The Century-Long Relationship Between Girls and Scouting

This article was written by Guest Writer Xyla Carlson. Xyla is a Junior at McCaskey and a Youth Leader of Troop 99, a Gender Inclusive Scout Troop in Lancaster County. 

Recently, the Boy Scouts Of America adopted a new name for their flagship program (Scouts BSA), and more controversially, opened to children of all genders. Many opposed this historic change due to the belief that the program was “not meant for girls.” Technically this is true, but a look at the movement’s origins in the United Kingdom show that it hasn’t always been so exclusively male.

In 1908, Scouting for Boys was published by Robert Baden Powel in the United Kingdom to train boys to be optimal citizens and contributing members of society. Boys across the country picked up the book and began scouting troops. Despite its initial intentions, girls picked up the book too, and began small all-female troops or even combined with boys to form mixed troops. Girls would sew their own shirts and use scarves or neckerchiefs in place of an authorized group neckerchief. Once the ideas of scouting were available to the public, at the time, there was little the organization could do to control them. 

These girls still operated independently of official scouting spaces, but they were not thrown out of the movement. Robert Baden Powell himself encouraged female scouting. “I am always glad to hear of girls’ patrols being formed… there is no reason at all why girls shouldn’t study scoutcraft,” he once said. However, at the time, parents and politicians found it inappropriate. The organization quickly began to regulate scouting spaces and who was allowed to become a scout, but girls simply began using their brothers’ names or their own initials. 

The first-ever Boy Scout rally was held in 1909 at Crystal Palace in London. A mixed troop gatecrashed. One scout recalled:

It was a Scout rally and, of course, having called ourselves scouts, we thought all scouts were girls and boys – mixed. But then we discovered they weren’t – they were all boys … And then B.P. (Robert Baden Powell) himself came up to us and said ‘what are you doing here? Who are you?’ We said ‘Please Sir, we’re the girl scouts’ and he said ‘I’ve never heard of you. Anyway, you better come and join in’ which of course pleased us very much. 

Some think this is when Baden Powell realized he needed a separate organization for the girls. The Girl Guide Association was created. In 1918, Olave Powel became chief guide stating, “Whereas the teaching of the Boy Scouts develops manliness, that of Girl Guides makes for womanliness.” This program prepared young women for supporting roles in society.

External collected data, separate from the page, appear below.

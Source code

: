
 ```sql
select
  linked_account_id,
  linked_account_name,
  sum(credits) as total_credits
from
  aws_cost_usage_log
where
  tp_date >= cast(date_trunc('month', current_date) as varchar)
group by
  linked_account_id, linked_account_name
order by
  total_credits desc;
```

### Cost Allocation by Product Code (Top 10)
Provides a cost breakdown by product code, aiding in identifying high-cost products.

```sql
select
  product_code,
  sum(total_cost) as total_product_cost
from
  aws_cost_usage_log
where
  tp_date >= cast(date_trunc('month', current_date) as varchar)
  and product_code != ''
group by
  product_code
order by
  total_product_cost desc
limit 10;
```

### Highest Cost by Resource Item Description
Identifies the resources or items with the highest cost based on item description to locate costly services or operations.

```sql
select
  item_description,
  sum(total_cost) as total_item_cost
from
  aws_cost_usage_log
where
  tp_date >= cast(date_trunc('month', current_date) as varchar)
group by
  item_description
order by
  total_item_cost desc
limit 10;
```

But many resisted.

Many girls continued to subscribe to the original ideals of scouting that were so important to them, continuing to wear their homesewn khaki uniforms and animal patrol patches and not subscribing to the new patrols named after flowers. 

Much later, in 1990, scouting opened up for girls across the UK after years of discussion and after scoutmasters threatened to go public with the number of girls that had been incorporated into their units. 

Scouting has always had space for youth of all genders. Society simply couldn’t make the space in their minds to allow girls to be equal to boys.